Start of Block
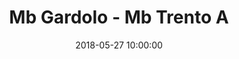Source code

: ---
title: Mb Gardolo - Mb Trento A
date: 2018-05-27 10:00:00
squadra-a: Mb Trento A
punteggio-a: 
squadra-b: Mb Gardolo
punteggio-b: 
partite/squadra: aquilotti-17-18
luogo: Centro Sportivo Trento Nord
categoria: aquilotti
---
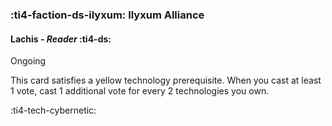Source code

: ### :ti4-faction-ds-ilyxum: **Ilyxum Alliance**

####  Lachis - _Reader_ :ti4-ds:

Ongoing

This card satisfies a yellow technology prerequisite.
When you cast at least 1 vote, cast 1 additional vote for every 2 technologies you own.

:ti4-tech-cybernetic:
End of Block
### Action item
Repeat every entry above precisely, leaving each picture out.

### Your solution
Source code

: ---
title: Mb Gardolo - Mb Trento A
date: 2018-05-27 10:00:00
squadra-a: Mb Trento A
punteggio-a: 
squadra-b: Mb Gardolo
punteggio-b: 
partite/squadra: aquilotti-17-18
luogo: Centro Sportivo Trento Nord
categoria: aquilotti
---
Source code

: ### :ti4-faction-ds-ilyxum: **Ilyxum Alliance**

####  Lachis - _Reader_ :ti4-ds:

Ongoing

This card satisfies a yellow technology prerequisite.
When you cast at least 1 vote, cast 1 additional vote for every 2 technologies you own.

:ti4-tech-cybernetic:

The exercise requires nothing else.